▶ _Your objective_
Locate the line bearing "### Product Pagina Bezoeken" in the material below, then reproduce it and each following line up to and including the line bearing "- **CSS Grid**: Voor responsive layouts".

▶ _Material shown_
▼

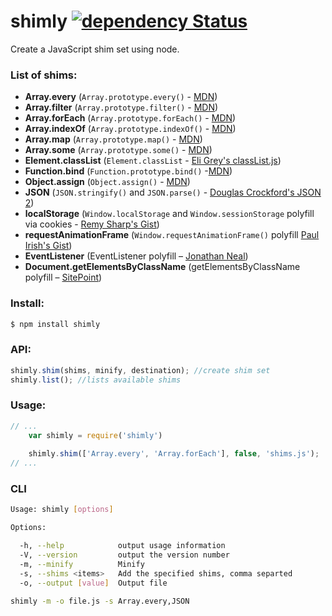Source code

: # shimly [![dependency Status](https://david-dm.org/nicbell/shimly/status.png)](https://david-dm.org/nicbell/shimly#info=dependencies)

Create a JavaScript shim set using node.

### List of shims:
- **Array.every** (`Array.prototype.every()` - [MDN](https://developer.mozilla.org/en/docs/Web/JavaScript/Reference/Global_Objects/Array/every))
- **Array.filter** (`Array.prototype.filter()` - [MDN](https://developer.mozilla.org/en/docs/Web/JavaScript/Reference/Global_Objects/Array/filter))
- **Array.forEach** (`Array.prototype.forEach()` - [MDN](https://developer.mozilla.org/en/docs/Web/JavaScript/Reference/Global_Objects/Array/forEach))
- **Array.indexOf** (`Array.prototype.indexOf()` - [MDN](https://developer.mozilla.org/en/docs/Web/JavaScript/Reference/Global_Objects/Array/indexOf))
- **Array.map** (`Array.prototype.map()` - [MDN](https://developer.mozilla.org/en/docs/Web/JavaScript/Reference/Global_Objects/Array/indexOf))
- **Array.some** (`Array.prototype.some()` - [MDN](https://developer.mozilla.org/en/docs/Web/JavaScript/Reference/Global_Objects/Array/some))
- **Element.classList** (`Element.classList` - [Eli Grey's classList.js](https://github.com/eligrey/classList.js))
- **Function.bind** (`Function.prototype.bind()` -[MDN](https://developer.mozilla.org/en-US/docs/Web/JavaScript/Reference/Global_Objects/Function/bind))
- **Object.assign** (`Object.assign()` - [MDN](https://developer.mozilla.org/en-US/docs/Web/JavaScript/Reference/Global_Objects/Object/assign))
- **JSON** (`JSON.stringify()` and `JSON.parse()` - [Douglas Crockford's JSON 2](https://github.com/douglascrockford/JSON-js))
- **localStorage** (`Window.localStorage` and `Window.sessionStorage` polyfill via cookies - [Remy Sharp's Gist](https://gist.github.com/remy/350433))
- **requestAnimationFrame** (`Window.requestAnimationFrame()` polyfill [Paul Irish's Gist](https://gist.github.com/paulirish/1579671))
- **EventListener** (EventListener polyfill – [Jonathan Neal](https://github.com/jonathantneal/EventListener))
- **Document.getElementsByClassName** (getElementsByClassName polyfill – [SitePoint](http://www.sitepoint.com/5-useful-functions-missing-in-javascript/))

### Install:

```bash
$ npm install shimly
```

### API:
```js
shimly.shim(shims, minify, destination); //create shim set
shimly.list(); //lists available shims
```

### Usage:

```js
// ...
    var shimly = require('shimly')
 
	shimly.shim(['Array.every', 'Array.forEach'], false, 'shims.js');
// ...
```

### CLI

```sh
Usage: shimly [options]

Options:

  -h, --help            output usage information
  -V, --version         output the version number
  -m, --minify          Minify
  -s, --shims <items>   Add the specified shims, comma separted
  -o, --output [value]  Output file
```
```sh
shimly -m -o file.js -s Array.every,JSON
```

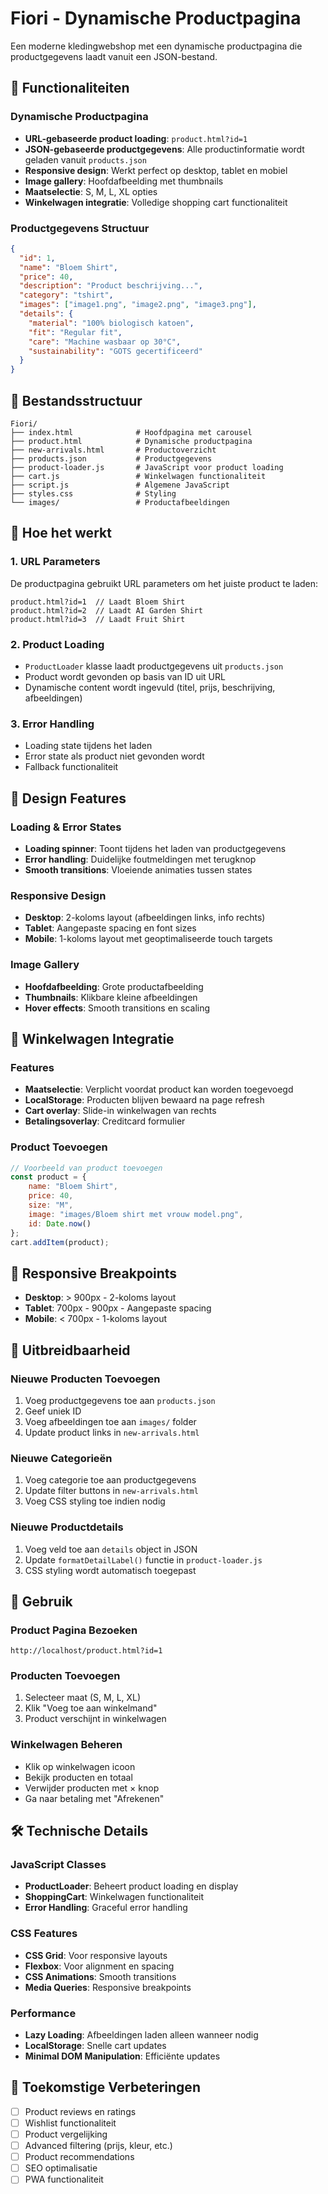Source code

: # Fiori - Dynamische Productpagina

Een moderne kledingwebshop met een dynamische productpagina die productgegevens laadt vanuit een JSON-bestand.

## 🚀 Functionaliteiten

### Dynamische Productpagina
- **URL-gebaseerde product loading**: `product.html?id=1`
- **JSON-gebaseerde productgegevens**: Alle productinformatie wordt geladen vanuit `products.json`
- **Responsive design**: Werkt perfect op desktop, tablet en mobiel
- **Image gallery**: Hoofdafbeelding met thumbnails
- **Maatselectie**: S, M, L, XL opties
- **Winkelwagen integratie**: Volledige shopping cart functionaliteit

### Productgegevens Structuur
```json
{
  "id": 1,
  "name": "Bloem Shirt",
  "price": 40,
  "description": "Product beschrijving...",
  "category": "tshirt",
  "images": ["image1.png", "image2.png", "image3.png"],
  "details": {
    "material": "100% biologisch katoen",
    "fit": "Regular fit",
    "care": "Machine wasbaar op 30°C",
    "sustainability": "GOTS gecertificeerd"
  }
}
```

## 📁 Bestandsstructuur

```
Fiori/
├── index.html              # Hoofdpagina met carousel
├── product.html            # Dynamische productpagina
├── new-arrivals.html       # Productoverzicht
├── products.json           # Productgegevens
├── product-loader.js       # JavaScript voor product loading
├── cart.js                 # Winkelwagen functionaliteit
├── script.js               # Algemene JavaScript
├── styles.css              # Styling
└── images/                 # Productafbeeldingen
```

## 🔧 Hoe het werkt

### 1. URL Parameters
De productpagina gebruikt URL parameters om het juiste product te laden:
```
product.html?id=1  // Laadt Bloem Shirt
product.html?id=2  // Laadt AI Garden Shirt
product.html?id=3  // Laadt Fruit Shirt
```

### 2. Product Loading
- `ProductLoader` klasse laadt productgegevens uit `products.json`
- Product wordt gevonden op basis van ID uit URL
- Dynamische content wordt ingevuld (titel, prijs, beschrijving, afbeeldingen)

### 3. Error Handling
- Loading state tijdens het laden
- Error state als product niet gevonden wordt
- Fallback functionaliteit

## 🎨 Design Features

### Loading & Error States
- **Loading spinner**: Toont tijdens het laden van productgegevens
- **Error handling**: Duidelijke foutmeldingen met terugknop
- **Smooth transitions**: Vloeiende animaties tussen states

### Responsive Design
- **Desktop**: 2-koloms layout (afbeeldingen links, info rechts)
- **Tablet**: Aangepaste spacing en font sizes
- **Mobile**: 1-koloms layout met geoptimaliseerde touch targets

### Image Gallery
- **Hoofdafbeelding**: Grote productafbeelding
- **Thumbnails**: Klikbare kleine afbeeldingen
- **Hover effects**: Smooth transitions en scaling

## 🛒 Winkelwagen Integratie

### Features
- **Maatselectie**: Verplicht voordat product kan worden toegevoegd
- **LocalStorage**: Producten blijven bewaard na page refresh
- **Cart overlay**: Slide-in winkelwagen van rechts
- **Betalingsoverlay**: Creditcard formulier

### Product Toevoegen
```javascript
// Voorbeeld van product toevoegen
const product = {
    name: "Bloem Shirt",
    price: 40,
    size: "M",
    image: "images/Bloem shirt met vrouw model.png",
    id: Date.now()
};
cart.addItem(product);
```

## 📱 Responsive Breakpoints

- **Desktop**: > 900px - 2-koloms layout
- **Tablet**: 700px - 900px - Aangepaste spacing
- **Mobile**: < 700px - 1-koloms layout

## 🔄 Uitbreidbaarheid

### Nieuwe Producten Toevoegen
1. Voeg productgegevens toe aan `products.json`
2. Geef uniek ID
3. Voeg afbeeldingen toe aan `images/` folder
4. Update product links in `new-arrivals.html`

### Nieuwe Categorieën
1. Voeg categorie toe aan productgegevens
2. Update filter buttons in `new-arrivals.html`
3. Voeg CSS styling toe indien nodig

### Nieuwe Productdetails
1. Voeg veld toe aan `details` object in JSON
2. Update `formatDetailLabel()` functie in `product-loader.js`
3. CSS styling wordt automatisch toegepast

## 🚀 Gebruik

### Product Pagina Bezoeken
```
http://localhost/product.html?id=1
```

### Producten Toevoegen
1. Selecteer maat (S, M, L, XL)
2. Klik "Voeg toe aan winkelmand"
3. Product verschijnt in winkelwagen

### Winkelwagen Beheren
- Klik op winkelwagen icoon
- Bekijk producten en totaal
- Verwijder producten met × knop
- Ga naar betaling met "Afrekenen"

## 🛠️ Technische Details

### JavaScript Classes
- **ProductLoader**: Beheert product loading en display
- **ShoppingCart**: Winkelwagen functionaliteit
- **Error Handling**: Graceful error handling

### CSS Features
- **CSS Grid**: Voor responsive layouts
- **Flexbox**: Voor alignment en spacing
- **CSS Animations**: Smooth transitions
- **Media Queries**: Responsive breakpoints

### Performance
- **Lazy Loading**: Afbeeldingen laden alleen wanneer nodig
- **LocalStorage**: Snelle cart updates
- **Minimal DOM Manipulation**: Efficiënte updates

## 📝 Toekomstige Verbeteringen

- [ ] Product reviews en ratings
- [ ] Wishlist functionaliteit
- [ ] Product vergelijking
- [ ] Advanced filtering (prijs, kleur, etc.)
- [ ] Product recommendations
- [ ] SEO optimalisatie
- [ ] PWA functionaliteit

▲

▶ _Output of the task_
### Product Pagina Bezoeken
```
http://localhost/product.html?id=1
```

### Producten Toevoegen
1. Selecteer maat (S, M, L, XL)
2. Klik "Voeg toe aan winkelmand"
3. Product verschijnt in winkelwagen

### Winkelwagen Beheren
- Klik op winkelwagen icoon
- Bekijk producten en totaal
- Verwijder producten met × knop
- Ga naar betaling met "Afrekenen"

## 🛠️ Technische Details

### JavaScript Classes
- **ProductLoader**: Beheert product loading en display
- **ShoppingCart**: Winkelwagen functionaliteit
- **Error Handling**: Graceful error handling

### CSS Features
- **CSS Grid**: Voor responsive layouts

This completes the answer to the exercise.